[Start of Attachment]

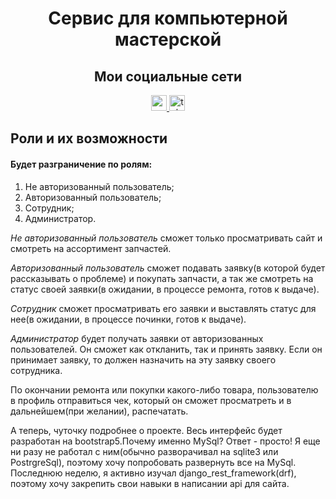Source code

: # <div align="center">Сервис для компьютерной мастерской</div>

<div align="center">
  <p><h2>Мои социальные сети</h2></p>
  <a href="https://vk.com/dzh_zus" target="_blank">
    <img src="https://img.shields.io/static/v1?message=vk&logo=vk&label=&color=blue&logoColor=white&labelColor=&style=for-the-badge" height="25" alt="youtube logo"  />
  </a>
  <a href="https://t.me/m1ko_chanel" target="_blank">
    <img src="https://img.shields.io/static/v1?message=Telegram&logo=telegram&label=&color=2CA5E0&logoColor=white&labelColor=&style=for-the-badge" height="25" alt="telegram logo"  />
  </a>
</div>

## Роли и их возможности

#### Будет разграничение по ролям:
1. Не авторизованный пользователь;
2. Авторизованный пользователь;
3. Сотрудник;
4. Администратор.

  

_Не авторизованный пользователь_ сможет только просматривать сайт и смотреть на ассортимент запчастей.

  

_Авторизованный пользователь_ сможет подавать заявку(в которой будет рассказывать о проблеме) и покупать запчасти, а так же смотреть на статус своей заявки(в ожидании, в процессе ремонта, готов к выдаче).

  

_Сотрудник_ сможет просматривать его заявки и выставлять статус для нее(в ожидании, в процессе починки, готов к выдаче).

  

_Администратор_ будет получать заявки от авторизованных пользователей. Он сможет как откланить, так и принять заявку. Если он принимает заявку, то должен назначить на эту заявку своего сотрудника.

  

По окончании ремонта или покупки какого-либо товара, пользователю в профиль отправиться чек, который он сможет просматреть и в дальнейшем(при желании), распечатать.


А теперь, чуточку подробнее о проекте. Весь интерфейс будет разработан на bootstrap5.Почему именно MySql? Ответ - просто! Я еще ни разу не работал с ним(обычно разворачивал на sqlite3 или PostrgreSql), поэтому хочу попробовать развернуть все на MySql. Последнюю неделю, я активно изучал django_rest_framework(drf), поэтому хочу закрепить свои навыки в написании api для сайта.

[End of Attachment]

Omit the pictures and reproduce the records above exactly.

Result for this task
Source code

: # <div align="center">Сервис для компьютерной мастерской</div>

<div align="center">
  <p><h2>Мои социальные сети</h2></p>
  <a href="https://vk.com/dzh_zus" target="_blank">
    <img src="https://img.shields.io/static/v1?message=vk&logo=vk&label=&color=blue&logoColor=white&labelColor=&style=for-the-badge" height="25" alt="youtube logo"  />
  </a>
  <a href="https://t.me/m1ko_chanel" target="_blank">
    <img src="https://img.shields.io/static/v1?message=Telegram&logo=telegram&label=&color=2CA5E0&logoColor=white&labelColor=&style=for-the-badge" height="25" alt="telegram logo"  />
  </a>
</div>

## Роли и их возможности

#### Будет разграничение по ролям:
1. Не авторизованный пользователь;
2. Авторизованный пользователь;
3. Сотрудник;
4. Администратор.

  

_Не авторизованный пользователь_ сможет только просматривать сайт и смотреть на ассортимент запчастей.

  

_Авторизованный пользователь_ сможет подавать заявку(в которой будет рассказывать о проблеме) и покупать запчасти, а так же смотреть на статус своей заявки(в ожидании, в процессе ремонта, готов к выдаче).

  

_Сотрудник_ сможет просматривать его заявки и выставлять статус для нее(в ожидании, в процессе починки, готов к выдаче).

  

_Администратор_ будет получать заявки от авторизованных пользователей. Он сможет как откланить, так и принять заявку. Если он принимает заявку, то должен назначить на эту заявку своего сотрудника.

  

По окончании ремонта или покупки какого-либо товара, пользователю в профиль отправиться чек, который он сможет просматреть и в дальнейшем(при желании), распечатать.


А теперь, чуточку подробнее о проекте. Весь интерфейс будет разработан на bootstrap5.Почему именно MySql? Ответ - просто! Я еще ни разу не работал с ним(обычно разворачивал на sqlite3 или PostrgreSql), поэтому хочу попробовать развернуть все на MySql. Последнюю неделю, я активно изучал django_rest_framework(drf), поэтому хочу закрепить свои навыки в написании api для сайта.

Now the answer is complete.